THE TASK: Look below for the line holding "for dinner! 🍕" and the line holding "### 🚀 Frameworks & Libraries". Repeat those two and everything between, exactly.
---------- SOURCE MATERIAL
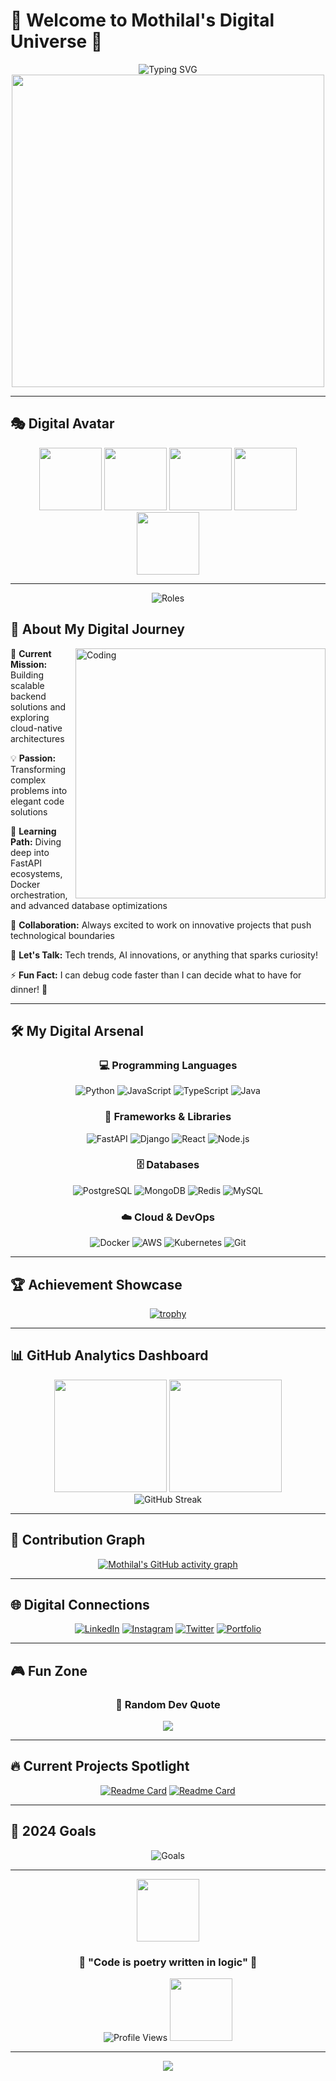 # 🌟 Welcome to Mothilal's Digital Universe 🌟

<div align="center">
  <img src="https://readme-typing-svg.herokuapp.com?font=Orbitron&size=35&pause=1000&color=00F7FF&background=00000000&center=true&vCenter=true&width=1000&lines=Hi+there!+I'm+Mothilal+%F0%9F%91%8B;Backend+Developer+%7C+Cloud+Enthusiast;Building+the+Future+with+Code+%F0%9F%9A%80;Welcome+to+my+Digital+Realm!" alt="Typing SVG" />
</div>

<div align="center">
  <img src="https://user-images.githubusercontent.com/74038190/225813708-98b745f2-7d22-48cf-9150-083f1b00d6c9.gif" width="500">
</div>

<!-- [![autocomplete](https://codeium.com/badges/user/mothilal/autocomplete)](https://codeium.com/profile/mothilal) -->

---

## 🎭 Digital Avatar
<div align="center">
  <img src="https://user-images.githubusercontent.com/74038190/213866269-5d00981c-7c98-46d7-8a8e-16f462f15227.gif" width="100" />
  <img src="https://user-images.githubusercontent.com/74038190/212284158-e840e285-664b-44d7-b79b-e264b5e54825.gif" width="100" />
  <img src="https://user-images.githubusercontent.com/74038190/212284100-561aa473-3905-4a80-b561-0d28506553ee.gif" width="100" />
  <img src="https://user-images.githubusercontent.com/74038190/212284087-bbe7e430-757e-4901-90bf-4cd2ce3e1852.gif" width="100" />
  <img src="https://user-images.githubusercontent.com/74038190/212284158-e840e285-664b-44d7-b79b-e264b5e54825.gif" width="100" />
</div>

---

<div align="center">
  <img src="https://readme-typing-svg.herokuapp.com?font=Fira+Code&size=20&pause=1000&color=FF00FF&background=00000000&center=true&vCenter=true&width=600&lines=%F0%9F%94%AD+Backend+Developer;%F0%9F%92%A1+Problem+Solver;%F0%9F%8C%B1+Continuous+Learner;%F0%9F%9A%80+Tech+Enthusiast" alt="Roles" />
</div>

## 🎯 About My Digital Journey

<img align="right" alt="Coding" width="400" src="https://user-images.githubusercontent.com/74038190/229223263-cf2e4b07-2615-4f87-9c38-e37600f8381a.gif">

🔭 **Current Mission:** Building scalable backend solutions and exploring cloud-native architectures

💡 **Passion:** Transforming complex problems into elegant code solutions

🌱 **Learning Path:** Diving deep into FastAPI ecosystems, Docker orchestration, and advanced database optimizations

💞️ **Collaboration:** Always excited to work on innovative projects that push technological boundaries

💬 **Let's Talk:** Tech trends, AI innovations, or anything that sparks curiosity!

⚡ **Fun Fact:** I can debug code faster than I can decide what to have for dinner! 🍕

---

## 🛠️ My Digital Arsenal

<div align="center">

### 💻 Programming Languages
![Python](https://img.shields.io/badge/Python-FFD43B?style=for-the-badge&logo=python&logoColor=blue)
![JavaScript](https://img.shields.io/badge/JavaScript-323330?style=for-the-badge&logo=javascript&logoColor=F7DF1E)
![TypeScript](https://img.shields.io/badge/TypeScript-007ACC?style=for-the-badge&logo=typescript&logoColor=white)
![Java](https://img.shields.io/badge/Java-ED8B00?style=for-the-badge&logo=openjdk&logoColor=white)

### 🚀 Frameworks & Libraries
![FastAPI](https://img.shields.io/badge/FastAPI-009688?style=for-the-badge&logo=fastapi&logoColor=white)
![Django](https://img.shields.io/badge/Django-092E20?style=for-the-badge&logo=django&logoColor=green)
![React](https://img.shields.io/badge/React-20232A?style=for-the-badge&logo=react&logoColor=61DAFB)
![Node.js](https://img.shields.io/badge/Node.js-339933?style=for-the-badge&logo=nodedotjs&logoColor=white)

### 🗄️ Databases
![PostgreSQL](https://img.shields.io/badge/PostgreSQL-316192?style=for-the-badge&logo=postgresql&logoColor=white)
![MongoDB](https://img.shields.io/badge/MongoDB-4EA94B?style=for-the-badge&logo=mongodb&logoColor=white)
![Redis](https://img.shields.io/badge/Redis-DC382D?style=for-the-badge&logo=redis&logoColor=white)
![MySQL](https://img.shields.io/badge/MySQL-005C84?style=for-the-badge&logo=mysql&logoColor=white)

### ☁️ Cloud & DevOps
![Docker](https://img.shields.io/badge/Docker-2CA5E0?style=for-the-badge&logo=docker&logoColor=white)
![AWS](https://img.shields.io/badge/Amazon_AWS-FF9900?style=for-the-badge&logo=amazonaws&logoColor=white)
![Kubernetes](https://img.shields.io/badge/kubernetes-326ce5.svg?&style=for-the-badge&logo=kubernetes&logoColor=white)
![Git](https://img.shields.io/badge/GIT-E44C30?style=for-the-badge&logo=git&logoColor=white)

</div>

---

## 🏆 Achievement Showcase

<div align="center">
  
[![trophy](https://github-profile-trophy.vercel.app/?username=Mothilal-hire10x&theme=neon&no-frame=true&margin-w=15&margin-h=10&column=4)](https://github.com/ryo-ma/github-profile-trophy)

</div>

---

## 📊 GitHub Analytics Dashboard

<div align="center">
  <img height="180em" src="https://github-readme-stats.vercel.app/api?username=Mothilal-hire10x&show_icons=true&theme=neon&include_all_commits=true&count_private=true"/>
  <img height="180em" src="https://github-readme-stats.vercel.app/api/top-langs/?username=Mothilal-hire10x&layout=compact&langs_count=8&theme=neon"/>
</div>

<div align="center">
  <img src="https://github-readme-streak-stats.herokuapp.com/?user=Mothilal-hire10x&theme=neon" alt="GitHub Streak" />
</div>

---

## 🎨 Contribution Graph

<div align="center">
  
[![Mothilal's GitHub activity graph](https://github-readme-activity-graph.vercel.app/graph?username=Mothilal-hire10x&theme=neon)](https://github.com/Mothilal-hire10x/github-readme-activity-graph)

</div>

---

## 🌐 Digital Connections

<div align="center">
  
[![LinkedIn](https://img.shields.io/badge/LinkedIn-0077B5?style=for-the-badge&logo=linkedin&logoColor=white)](https://www.linkedin.com/in/mothilal-m-04803a227)
[![Instagram](https://img.shields.io/badge/Instagram-E4405F?style=for-the-badge&logo=instagram&logoColor=white)](https://www.instagram.com/mothilalzzh_sphinx_007)
[![Twitter](https://img.shields.io/badge/Twitter-1DA1F2?style=for-the-badge&logo=twitter&logoColor=white)](https://twitter.com/mothilal)
[![Portfolio](https://img.shields.io/badge/Portfolio-FF5722?style=for-the-badge&logo=google-chrome&logoColor=white)](https://your-portfolio-link.com)

</div>

---

## 🎮 Fun Zone

<div align="center">
  <!--
### 🐍 Watch the Snake Eat My Contributions!
![Snake animation](https://github.com/Mothilal-hire10x/Mothilal-hire10x/blob/output/github-contribution-grid-snake.svg)  

### 🎵 Currently Jamming To
[![Spotify](https://spotify-recently-played-readme.vercel.app/api?user=31qpzfkr6tt5lw4psxea66nt2jxa&count=1)](https://open.spotify.com/user/31qpzfkr6tt5lw4psxea66nt2jxa) 

-->

<!--https://open.spotify.com/user/31qpzfkr6tt5lw4psxea66nt2jxa?si=e0a883ffeec94f0e -->
### 💭 Random Dev Quote
![](https://quotes-github-readme.vercel.app/api?type=horizontal&theme=radical)

</div>

---

## 🔥 Current Projects Spotlight

<div align="center">
  
[![Readme Card](https://github-readme-stats.vercel.app/api/pin/?username=Mothilal-hire10x&repo=L3MON-1&theme=neon)](https://github.com/Mothilal-hire10x/L3MON-1)
[![Readme Card](https://github-readme-stats.vercel.app/api/pin/?username=Mothilal-hire10x&repo=BackendFusion&theme=neon)](https://github.com/Mothilal-hire10x/BackendFusion)

</div>

---

## 🎯 2024 Goals

<div align="center">
  <img src="https://readme-typing-svg.herokuapp.com?font=Fira+Code&size=16&pause=1000&color=00FF41&background=00000000&center=true&vCenter=true&width=800&lines=%E2%9C%85+Master+Advanced+FastAPI+Patterns;%E2%9C%85+Deploy+5+Production+Applications;%E2%9C%85+Contribute+to+10+Open+Source+Projects;%E2%9C%85+Learn+Kubernetes+%26+Microservices;%E2%9C%85+Build+Personal+Tech+Blog" alt="Goals" />
</div>

---

<div align="center">
  <img src="https://user-images.githubusercontent.com/74038190/212284100-561aa473-3905-4a80-b561-0d28506553ee.gif" width="100">
  
  ### 💫 "Code is poetry written in logic" 💫
  
  <img src="https://komarev.com/ghpvc/?username=Mothilal-hire10x&label=Profile%20Views&color=blueviolet&style=for-the-badge" alt="Profile Views" />
  
  <img src="https://user-images.githubusercontent.com/74038190/212284100-561aa473-3905-4a80-b561-0d28506553ee.gif" width="100">
</div>

---

<div align="center">
  <img src="https://capsule-render.vercel.app/api?type=waving&color=gradient&height=100&section=footer"/>
</div>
--------------------
RESULT OF THIS TASK:
⚡ **Fun Fact:** I can debug code faster than I can decide what to have for dinner! 🍕

---

## 🛠️ My Digital Arsenal

<div align="center">

### 💻 Programming Languages
![Python](https://img.shields.io/badge/Python-FFD43B?style=for-the-badge&logo=python&logoColor=blue)
![JavaScript](https://img.shields.io/badge/JavaScript-323330?style=for-the-badge&logo=javascript&logoColor=F7DF1E)
![TypeScript](https://img.shields.io/badge/TypeScript-007ACC?style=for-the-badge&logo=typescript&logoColor=white)
![Java](https://img.shields.io/badge/Java-ED8B00?style=for-the-badge&logo=openjdk&logoColor=white)

### 🚀 Frameworks & Libraries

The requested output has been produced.